Ingredients
1 lb boneless, skinless chicken breasts (sliced into strips)
1 red bell pepper, sliced
1 green bell pepper, sliced
1 yellow onion, sliced
2 tablespoons olive oil
1 tablespoon lime juice
2 teaspoons chili powder
1 teaspoon cumin
1 teaspoon paprika
1/2 teaspoon garlic powder
1/2 teaspoon onion powder
Salt and black pepper, to taste
8 small flour tortillas
Optional Toppings:
Sour cream
Guacamole
Salsa
Shredded cheese
Fresh cilantro
Execution
Marinate the Chicken
In a bowl, combine olive oil, lime juice, chili powder, cumin, paprika, garlic powder, onion powder, salt, and black pepper. Add the sliced chicken and toss to coat evenly. Let it marinate for 10-15 minutes while preparing the vegetables.
Cook the Vegetables
Heat a large skillet over medium-high heat. Add a splash of olive oil, then sauté the sliced bell peppers and onions for 5-7 minutes, or until softened and slightly charred. Remove from the skillet and set aside.
Cook the Chicken
In the same skillet, add the marinated chicken strips. Cook for 6-8 minutes, or until the chicken is cooked through and slightly browned. Stir occasionally to ensure even cooking.

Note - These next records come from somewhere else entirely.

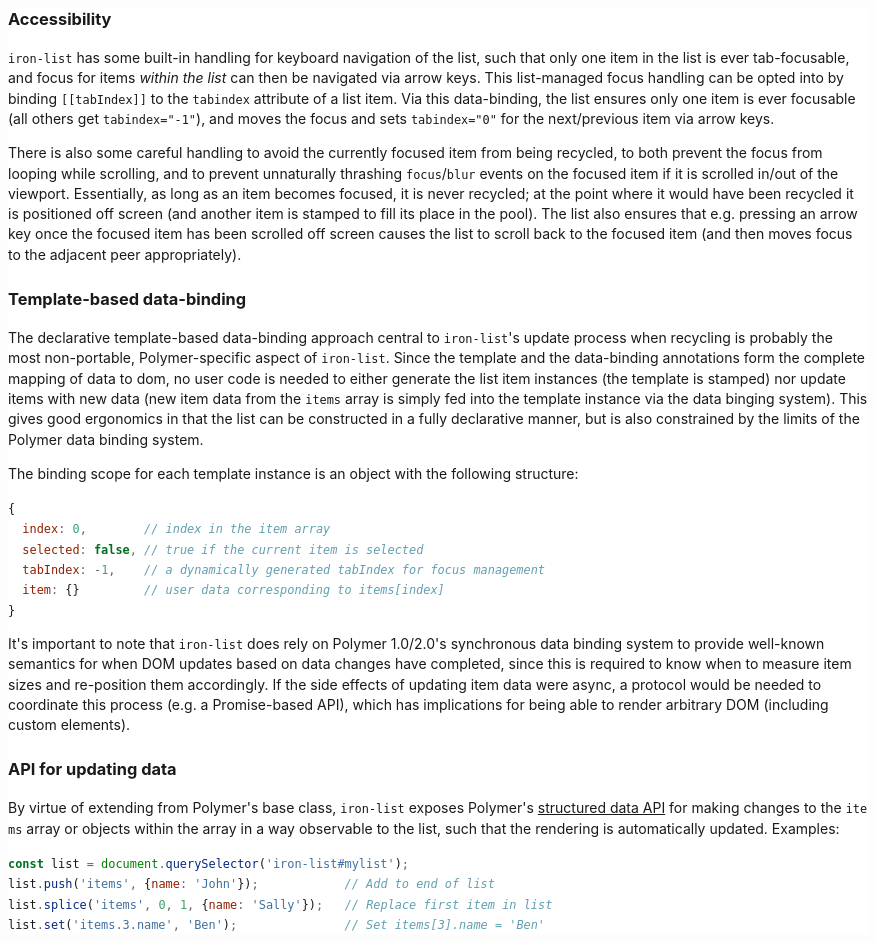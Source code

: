 ### Accessibility

`iron-list` has some built-in handling for keyboard navigation of the list, such that only one item in the list is ever tab-focusable, and focus for items _within the list_ can then be navigated via arrow keys.  This list-managed focus handling can be opted into by binding `[[tabIndex]]` to the `tabindex` attribute of a list item.  Via this data-binding, the list ensures only one item is ever focusable (all others get `tabindex="-1"`), and moves the focus and sets `tabindex="0"` for the next/previous item via arrow keys.

There is also some careful handling to avoid the currently focused item from being recycled, to both prevent the focus from looping while scrolling, and to prevent unnaturally thrashing `focus`/`blur` events on the focused item if it is scrolled in/out of the viewport.  Essentially, as long as an item becomes focused, it is never recycled; at the point where it would have been recycled it is positioned off screen (and another item is stamped to fill its place in the pool).  The list also ensures that e.g. pressing an arrow key once the focused item has been scrolled off screen causes the list to scroll back to the focused item (and then moves focus to the adjacent peer appropriately).

### Template-based data-binding

The declarative template-based data-binding approach central to `iron-list`'s update process when recycling is probably the most non-portable, Polymer-specific aspect of `iron-list`.  Since the template and the data-binding annotations form the complete mapping of data to dom, no user code is needed to either generate the list item instances (the template is stamped) nor update items with new data (new item data from the `items` array is simply fed into the template instance via the data binging system).  This gives good ergonomics in that the list can be constructed in a fully declarative manner, but is also constrained by the limits of the Polymer data binding system.

The binding scope for each template instance is an object with the following structure:

```js
{
  index: 0,        // index in the item array
  selected: false, // true if the current item is selected
  tabIndex: -1,    // a dynamically generated tabIndex for focus management
  item: {}         // user data corresponding to items[index]
}
```

It's important to note that `iron-list` does rely on Polymer 1.0/2.0's synchronous data binding system to provide well-known semantics for when DOM updates based on data changes have completed, since this is required to know when to measure item sizes and re-position them accordingly.  If the side effects of updating item data were async, a protocol would be needed to coordinate this process (e.g. a Promise-based API), which has implications for being able to render arbitrary DOM (including custom elements).

### API for updating data

By virtue of extending from Polymer's base class, `iron-list` exposes Polymer's [structured data API](https://www.polymer-project.org/2.0/docs/devguide/data-system#make-observable-changes) for making changes to the `items` array or objects within the array in a way observable to the list, such that the rendering is automatically updated.  Examples:

```js
const list = document.querySelector('iron-list#mylist');
list.push('items', {name: 'John'});            // Add to end of list
list.splice('items', 0, 1, {name: 'Sally'});   // Replace first item in list
list.set('items.3.name', 'Ben');               // Set items[3].name = 'Ben'
```
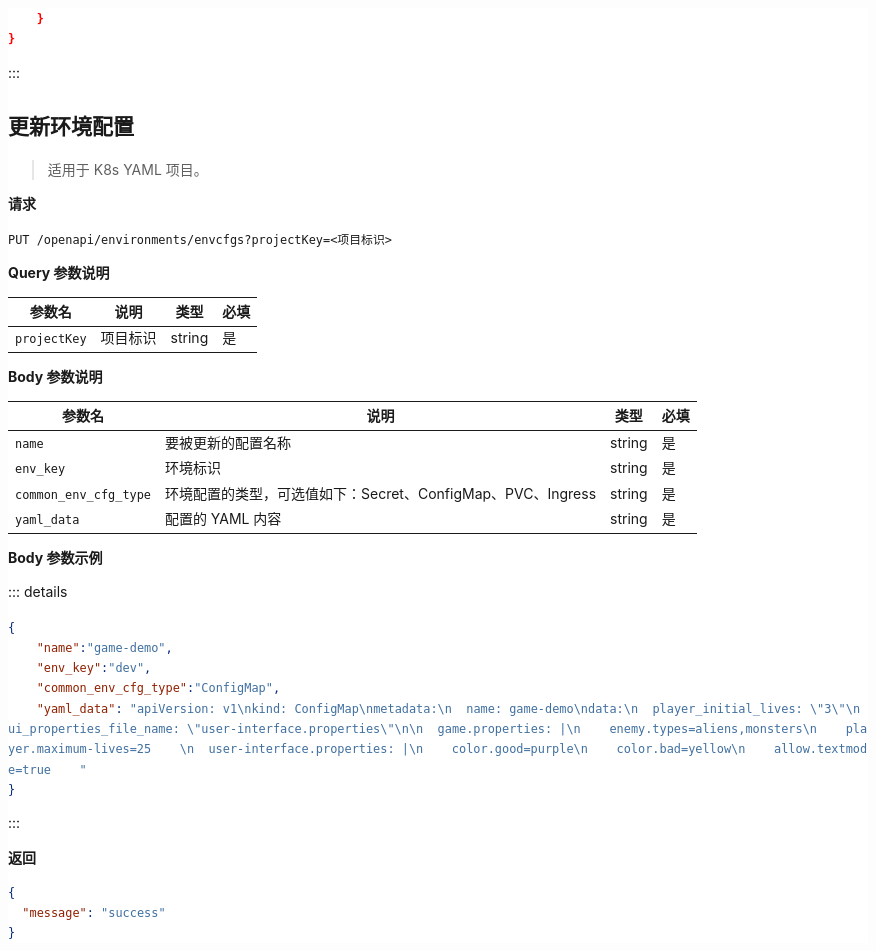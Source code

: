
 ``` json
	}
}
```
:::

## 更新环境配置

> 适用于 K8s YAML 项目。

**请求**

```
PUT /openapi/environments/envcfgs?projectKey=<项目标识>
```

**Query 参数说明**

|参数名|说明|类型|必填|
|----------------|-------------------|---|---|
|`projectKey`   |项目标识| string|是|

**Body 参数说明**

|参数名|说明|类型|必填|
|----------------|---------|---|---|
|`name`   |要被更新的配置名称| string|是|
|`env_key`   |环境标识| string|是|
|`common_env_cfg_type`   |环境配置的类型，可选值如下：Secret、ConfigMap、PVC、Ingress| string|是|
|`yaml_data`   |配置的 YAML 内容| string|是|

**Body 参数示例**

::: details
``` json
{
    "name":"game-demo",
    "env_key":"dev",
    "common_env_cfg_type":"ConfigMap",
    "yaml_data": "apiVersion: v1\nkind: ConfigMap\nmetadata:\n  name: game-demo\ndata:\n  player_initial_lives: \"3\"\n  ui_properties_file_name: \"user-interface.properties\"\n\n  game.properties: |\n    enemy.types=aliens,monsters\n    player.maximum-lives=25    \n  user-interface.properties: |\n    color.good=purple\n    color.bad=yellow\n    allow.textmode=true    "
}
```
:::

**返回**

```json
{
  "message": "success"
}
```

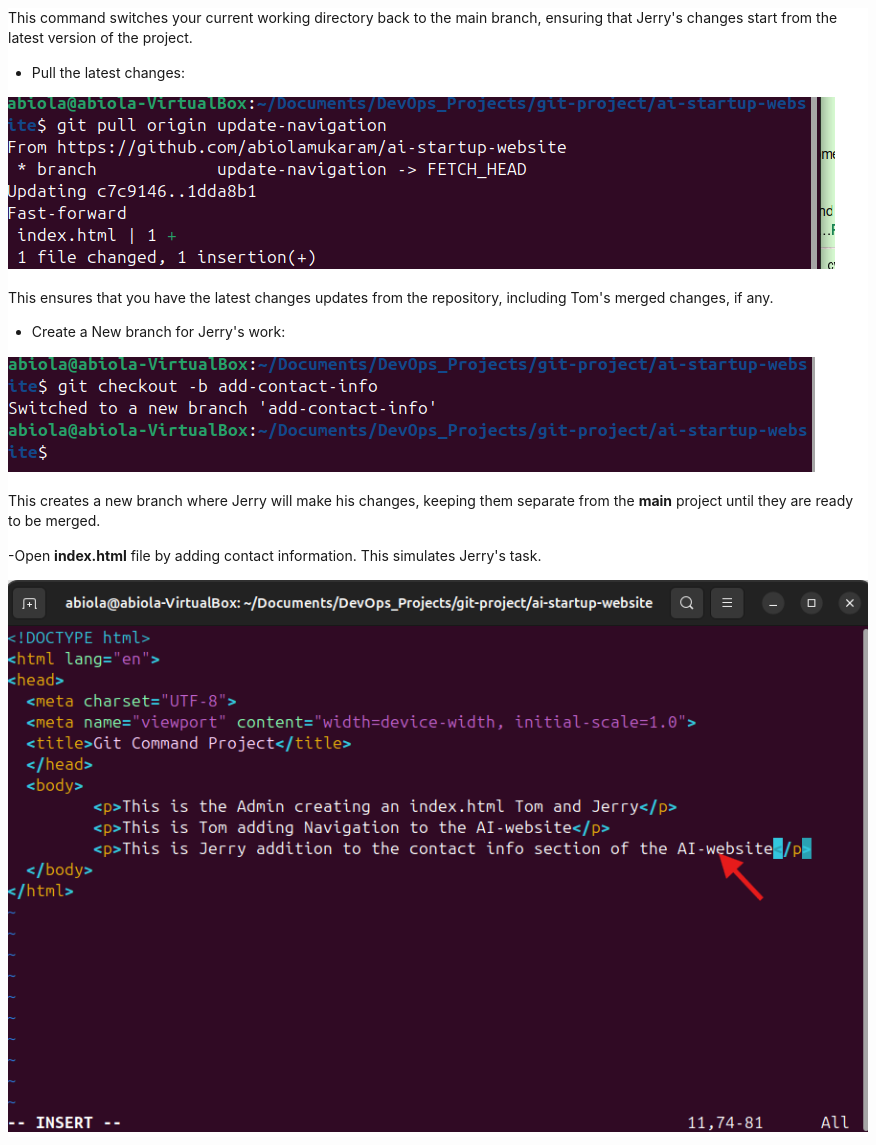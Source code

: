 This command switches your current working directory back to the main branch, ensuring that Jerry's changes start from the latest version of the project. 

- Pull the latest changes: 

![Pull Latest](./images/Jerry2.png) 

This ensures that you have the latest changes updates from the
repository, including Tom's merged changes, if any.

- Create a New branch for Jerry's work: 

![Jerry's Branch](./images/Jerry3.png) 

This creates a new branch where Jerry will make his changes, keeping them separate from the **main** project until they are ready to be merged. 

-Open **index.html** file by adding contact information. This simulates Jerry's task. 

![Jerry's Stage](./images/Jerry4.png)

Combine the Chicken and Vegetables
Once the chicken is fully cooked, return the sautéed bell peppers and onions to the skillet. Toss everything together and cook for another 2 minutes, allowing the flavors to meld.
Serve
Warm the tortillas in a dry skillet or in the microwave. Serve the chicken and vegetables with tortillas and your choice of toppings, letting everyone customize their own fajitas.
Additional tips
- Add Heat: For a spicier fajita, add sliced jalapeños or a pinch of cayenne pepper to the marinade.
- Protein Variations: Swap chicken for beef, shrimp, or even tofu for a different protein option.
- Make it Healthier: Use whole wheat tortillas, and load up on extra veggies to keep the dish lighter and more nutritious.
- Meal Prep: The marinated chicken and sautéed veggies can be prepped in advance and stored in the fridge for up to 3 days for a quick meal later in the week.